Recorded data:
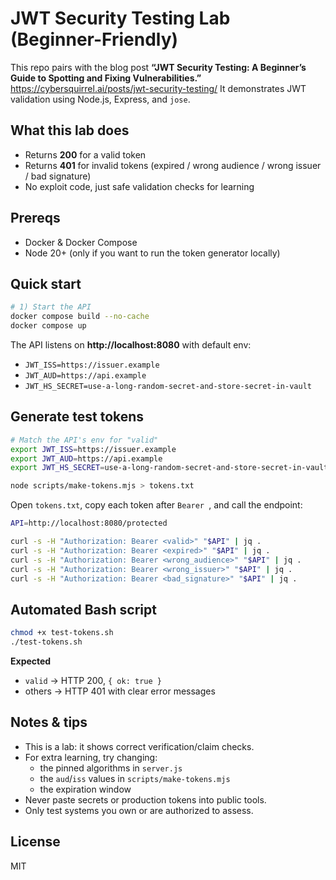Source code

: # JWT Security Testing Lab (Beginner-Friendly)

This repo pairs with the blog post **“JWT Security Testing: A Beginner’s Guide to Spotting and Fixing Vulnerabilities.”**
https://cybersquirrel.ai/posts/jwt-security-testing/
It demonstrates JWT validation using Node.js, Express, and `jose`.

## What this lab does
- Returns **200** for a valid token
- Returns **401** for invalid tokens (expired / wrong audience / wrong issuer / bad signature)
- No exploit code, just safe validation checks for learning

## Prereqs
- Docker & Docker Compose
- Node 20+ (only if you want to run the token generator locally)

## Quick start

```bash
# 1) Start the API
docker compose build --no-cache
docker compose up
```

The API listens on **http://localhost:8080** with default env:
- `JWT_ISS=https://issuer.example`
- `JWT_AUD=https://api.example`
- `JWT_HS_SECRET=use-a-long-random-secret-and-store-secret-in-vault`

## Generate test tokens

```bash
# Match the API's env for "valid"
export JWT_ISS=https://issuer.example
export JWT_AUD=https://api.example
export JWT_HS_SECRET=use-a-long-random-secret-and-store-secret-in-vault

node scripts/make-tokens.mjs > tokens.txt
```

Open `tokens.txt`, copy each token after `Bearer `, and call the endpoint:

```bash
API=http://localhost:8080/protected

curl -s -H "Authorization: Bearer <valid>" "$API" | jq .
curl -s -H "Authorization: Bearer <expired>" "$API" | jq .
curl -s -H "Authorization: Bearer <wrong_audience>" "$API" | jq .
curl -s -H "Authorization: Bearer <wrong_issuer>" "$API" | jq .
curl -s -H "Authorization: Bearer <bad_signature>" "$API" | jq .
```
## Automated Bash script

```bash
chmod +x test-tokens.sh
./test-tokens.sh
```

**Expected**
- `valid` → HTTP 200, `{ ok: true }`
- others → HTTP 401 with clear error messages

## Notes & tips
- This is a lab: it shows correct verification/claim checks.
- For extra learning, try changing:
  - the pinned algorithms in `server.js`
  - the `aud`/`iss` values in `scripts/make-tokens.mjs`
  - the expiration window
- Never paste secrets or production tokens into public tools.
- Only test systems you own or are authorized to assess.

## License
MIT

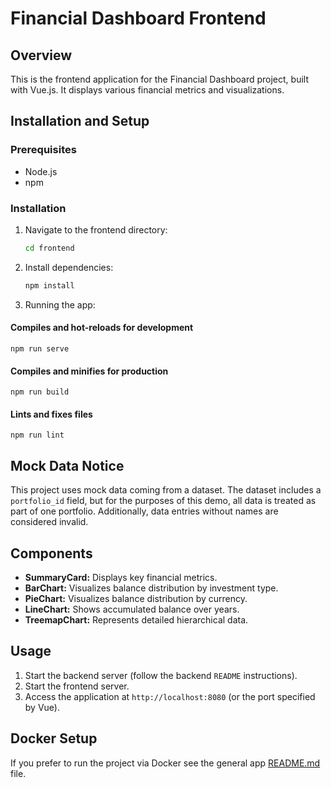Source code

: # Financial Dashboard Frontend

## Overview

This is the frontend application for the Financial Dashboard project, built with Vue.js. It displays various financial metrics and visualizations.

## Installation and Setup

### Prerequisites

- Node.js
- npm

### Installation

1. Navigate to the frontend directory:

   ```sh
   cd frontend
   ```

2. Install dependencies:

   ```sh
   npm install
   ```

3. Running the app:

#### Compiles and hot-reloads for development

```
npm run serve
```

#### Compiles and minifies for production

```
npm run build
```

#### Lints and fixes files

```
npm run lint
```

## Mock Data Notice

This project uses mock data coming from a dataset. The dataset includes a `portfolio_id` field, but for the purposes of this demo, all data is treated as part of one portfolio. Additionally, data entries without names are considered invalid.

## Components

- **SummaryCard:** Displays key financial metrics.
- **BarChart:** Visualizes balance distribution by investment type.
- **PieChart:** Visualizes balance distribution by currency.
- **LineChart:** Shows accumulated balance over years.
- **TreemapChart:** Represents detailed hierarchical data.

## Usage

1. Start the backend server (follow the backend `README` instructions).
2. Start the frontend server.
3. Access the application at `http://localhost:8080` (or the port specified by Vue).

## Docker Setup

If you prefer to run the project via Docker see the general app [README.md](https://github.com/AndyGaSa/financial-reporting-app) file.
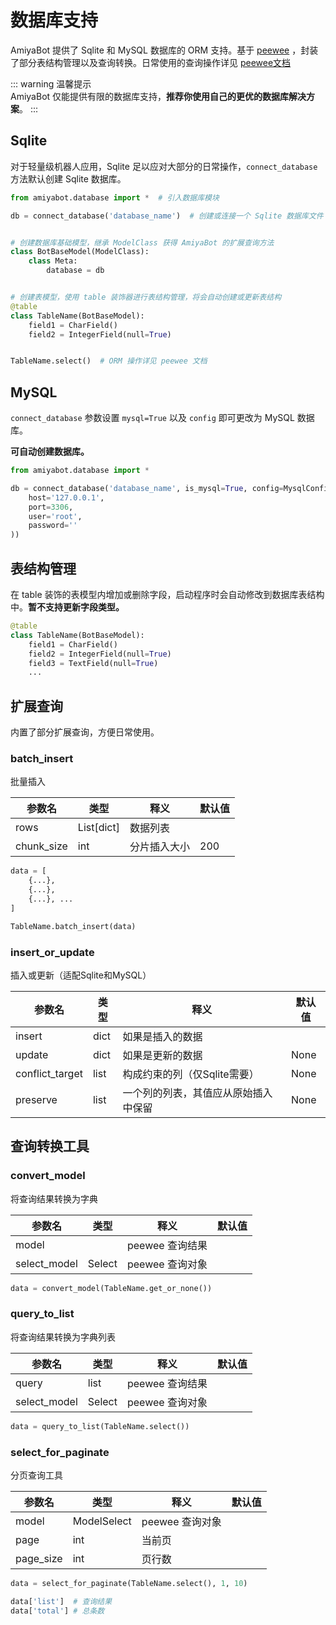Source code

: # 数据库支持

AmiyaBot 提供了 Sqlite 和 MySQL 数据库的 ORM
支持。基于 [peewee](https://github.com/coleifer/peewee)
，封装了部分表结构管理以及查询转换。日常使用的查询操作详见 [peewee文档](http://docs.peewee-orm.com/)

::: warning 温馨提示<br>
AmiyaBot 仅能提供有限的数据库支持，**推荐你使用自己的更优的数据库解决方案**。
:::

## Sqlite

对于轻量级机器人应用，Sqlite 足以应对大部分的日常操作，`connect_database` 方法默认创建 Sqlite 数据库。

```python
from amiyabot.database import *  # 引入数据库模块

db = connect_database('database_name')  # 创建或连接一个 Sqlite 数据库文件


# 创建数据库基础模型，继承 ModelClass 获得 AmiyaBot 的扩展查询方法
class BotBaseModel(ModelClass):
    class Meta:
        database = db


# 创建表模型，使用 table 装饰器进行表结构管理，将会自动创建或更新表结构
@table
class TableName(BotBaseModel):
    field1 = CharField()
    field2 = IntegerField(null=True)


TableName.select()  # ORM 操作详见 peewee 文档
```

## MySQL

`connect_database` 参数设置 `mysql=True` 以及 `config` 即可更改为 MySQL 数据库。

**可自动创建数据库。**

```python
from amiyabot.database import *

db = connect_database('database_name', is_mysql=True, config=MysqlConfig(
    host='127.0.0.1',
    port=3306,
    user='root',
    password=''
))
```

## 表结构管理

在 table 装饰的表模型内增加或删除字段，启动程序时会自动修改到数据库表结构中。**暂不支持更新字段类型。**

```python
@table
class TableName(BotBaseModel):
    field1 = CharField()
    field2 = IntegerField(null=True)
    field3 = TextField(null=True)
    ...
```

## 扩展查询

内置了部分扩展查询，方便日常使用。

### batch_insert

批量插入

| 参数名        | 类型          | 释义     | 默认值 |
|------------|-------------|--------|-----|
| rows       | List\[dict] | 数据列表   |     |
| chunk_size | int         | 分片插入大小 | 200 |

```python
data = [
    {...},
    {...},
    {...}, ...
]

TableName.batch_insert(data)
```

### insert_or_update

插入或更新（适配Sqlite和MySQL）

| 参数名             | 类型   | 释义                 | 默认值  |
|-----------------|------|--------------------|------|
| insert          | dict | 如果是插入的数据           |      |
| update          | dict | 如果是更新的数据           | None |
| conflict_target | list | 构成约束的列（仅Sqlite需要）  | None |
| preserve        | list | 一个列的列表，其值应从原始插入中保留 | None |

## 查询转换工具

### convert_model

将查询结果转换为字典

| 参数名          | 类型     | 释义          | 默认值 |
|--------------|--------|-------------|-----|
| model        |        | peewee 查询结果 |     |
| select_model | Select | peewee 查询对象 |     |

```python
data = convert_model(TableName.get_or_none())
```

### query_to_list

将查询结果转换为字典列表

| 参数名          | 类型     | 释义          | 默认值 |
|--------------|--------|-------------|-----|
| query        | list   | peewee 查询结果 |     |
| select_model | Select | peewee 查询对象 |     |

```python
data = query_to_list(TableName.select())
```

### select_for_paginate

分页查询工具

| 参数名       | 类型          | 释义          | 默认值 |
|-----------|-------------|-------------|-----|
| model     | ModelSelect | peewee 查询对象 |     |
| page      | int         | 当前页         |     |
| page_size | int         | 页行数         |     |

```python
data = select_for_paginate(TableName.select(), 1, 10)

data['list']  # 查询结果
data['total'] # 总条数
```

## DIRECTIONS FOR THIS TASK
Keep every word of the data as it is when you write it out, but drop the pictures.

## EXPECTED OUTPUT
Source code

: # JWT Security Testing Lab (Beginner-Friendly)

This repo pairs with the blog post **“JWT Security Testing: A Beginner’s Guide to Spotting and Fixing Vulnerabilities.”**
https://cybersquirrel.ai/posts/jwt-security-testing/
It demonstrates JWT validation using Node.js, Express, and `jose`.

## What this lab does
- Returns **200** for a valid token
- Returns **401** for invalid tokens (expired / wrong audience / wrong issuer / bad signature)
- No exploit code, just safe validation checks for learning

## Prereqs
- Docker & Docker Compose
- Node 20+ (only if you want to run the token generator locally)

## Quick start

```bash
# 1) Start the API
docker compose build --no-cache
docker compose up
```

The API listens on **http://localhost:8080** with default env:
- `JWT_ISS=https://issuer.example`
- `JWT_AUD=https://api.example`
- `JWT_HS_SECRET=use-a-long-random-secret-and-store-secret-in-vault`

## Generate test tokens

```bash
# Match the API's env for "valid"
export JWT_ISS=https://issuer.example
export JWT_AUD=https://api.example
export JWT_HS_SECRET=use-a-long-random-secret-and-store-secret-in-vault

node scripts/make-tokens.mjs > tokens.txt
```

Open `tokens.txt`, copy each token after `Bearer `, and call the endpoint:

```bash
API=http://localhost:8080/protected

curl -s -H "Authorization: Bearer <valid>" "$API" | jq .
curl -s -H "Authorization: Bearer <expired>" "$API" | jq .
curl -s -H "Authorization: Bearer <wrong_audience>" "$API" | jq .
curl -s -H "Authorization: Bearer <wrong_issuer>" "$API" | jq .
curl -s -H "Authorization: Bearer <bad_signature>" "$API" | jq .
```
## Automated Bash script

```bash
chmod +x test-tokens.sh
./test-tokens.sh
```

**Expected**
- `valid` → HTTP 200, `{ ok: true }`
- others → HTTP 401 with clear error messages

## Notes & tips
- This is a lab: it shows correct verification/claim checks.
- For extra learning, try changing:
  - the pinned algorithms in `server.js`
  - the `aud`/`iss` values in `scripts/make-tokens.mjs`
  - the expiration window
- Never paste secrets or production tokens into public tools.
- Only test systems you own or are authorized to assess.

## License
MIT

Source code

: # Financial Dashboard Frontend

## Overview

This is the frontend application for the Financial Dashboard project, built with Vue.js. It displays various financial metrics and visualizations.

## Installation and Setup

### Prerequisites

- Node.js
- npm

### Installation

1. Navigate to the frontend directory:

   ```sh
   cd frontend
   ```

2. Install dependencies:

   ```sh
   npm install
   ```

3. Running the app:

#### Compiles and hot-reloads for development

```
npm run serve
```

#### Compiles and minifies for production

```
npm run build
```

#### Lints and fixes files

```
npm run lint
```

## Mock Data Notice

This project uses mock data coming from a dataset. The dataset includes a `portfolio_id` field, but for the purposes of this demo, all data is treated as part of one portfolio. Additionally, data entries without names are considered invalid.

## Components

- **SummaryCard:** Displays key financial metrics.
- **BarChart:** Visualizes balance distribution by investment type.
- **PieChart:** Visualizes balance distribution by currency.
- **LineChart:** Shows accumulated balance over years.
- **TreemapChart:** Represents detailed hierarchical data.

## Usage

1. Start the backend server (follow the backend `README` instructions).
2. Start the frontend server.
3. Access the application at `http://localhost:8080` (or the port specified by Vue).

## Docker Setup

If you prefer to run the project via Docker see the general app [README.md](https://github.com/AndyGaSa/financial-reporting-app) file.
Source code

: # 数据库支持

AmiyaBot 提供了 Sqlite 和 MySQL 数据库的 ORM
支持。基于 [peewee](https://github.com/coleifer/peewee)
，封装了部分表结构管理以及查询转换。日常使用的查询操作详见 [peewee文档](http://docs.peewee-orm.com/)

::: warning 温馨提示<br>
AmiyaBot 仅能提供有限的数据库支持，**推荐你使用自己的更优的数据库解决方案**。
:::

## Sqlite

对于轻量级机器人应用，Sqlite 足以应对大部分的日常操作，`connect_database` 方法默认创建 Sqlite 数据库。

```python
from amiyabot.database import *  # 引入数据库模块

db = connect_database('database_name')  # 创建或连接一个 Sqlite 数据库文件


# 创建数据库基础模型，继承 ModelClass 获得 AmiyaBot 的扩展查询方法
class BotBaseModel(ModelClass):
    class Meta:
        database = db


# 创建表模型，使用 table 装饰器进行表结构管理，将会自动创建或更新表结构
@table
class TableName(BotBaseModel):
    field1 = CharField()
    field2 = IntegerField(null=True)


TableName.select()  # ORM 操作详见 peewee 文档
```

## MySQL

`connect_database` 参数设置 `mysql=True` 以及 `config` 即可更改为 MySQL 数据库。

**可自动创建数据库。**

```python
from amiyabot.database import *

db = connect_database('database_name', is_mysql=True, config=MysqlConfig(
    host='127.0.0.1',
    port=3306,
    user='root',
    password=''
))
```

## 表结构管理

在 table 装饰的表模型内增加或删除字段，启动程序时会自动修改到数据库表结构中。**暂不支持更新字段类型。**

```python
@table
class TableName(BotBaseModel):
    field1 = CharField()
    field2 = IntegerField(null=True)
    field3 = TextField(null=True)
    ...
```

## 扩展查询

内置了部分扩展查询，方便日常使用。

### batch_insert

批量插入

| 参数名        | 类型          | 释义     | 默认值 |
|------------|-------------|--------|-----|
| rows       | List\[dict] | 数据列表   |     |
| chunk_size | int         | 分片插入大小 | 200 |

```python
data = [
    {...},
    {...},
    {...}, ...
]

TableName.batch_insert(data)
```

### insert_or_update

插入或更新（适配Sqlite和MySQL）

| 参数名             | 类型   | 释义                 | 默认值  |
|-----------------|------|--------------------|------|
| insert          | dict | 如果是插入的数据           |      |
| update          | dict | 如果是更新的数据           | None |
| conflict_target | list | 构成约束的列（仅Sqlite需要）  | None |
| preserve        | list | 一个列的列表，其值应从原始插入中保留 | None |

## 查询转换工具

### convert_model

将查询结果转换为字典

| 参数名          | 类型     | 释义          | 默认值 |
|--------------|--------|-------------|-----|
| model        |        | peewee 查询结果 |     |
| select_model | Select | peewee 查询对象 |     |

```python
data = convert_model(TableName.get_or_none())
```

### query_to_list

将查询结果转换为字典列表

| 参数名          | 类型     | 释义          | 默认值 |
|--------------|--------|-------------|-----|
| query        | list   | peewee 查询结果 |     |
| select_model | Select | peewee 查询对象 |     |

```python
data = query_to_list(TableName.select())
```

### select_for_paginate

分页查询工具

| 参数名       | 类型          | 释义          | 默认值 |
|-----------|-------------|-------------|-----|
| model     | ModelSelect | peewee 查询对象 |     |
| page      | int         | 当前页         |     |
| page_size | int         | 页行数         |     |

```python
data = select_for_paginate(TableName.select(), 1, 10)

data['list']  # 查询结果
data['total'] # 总条数
```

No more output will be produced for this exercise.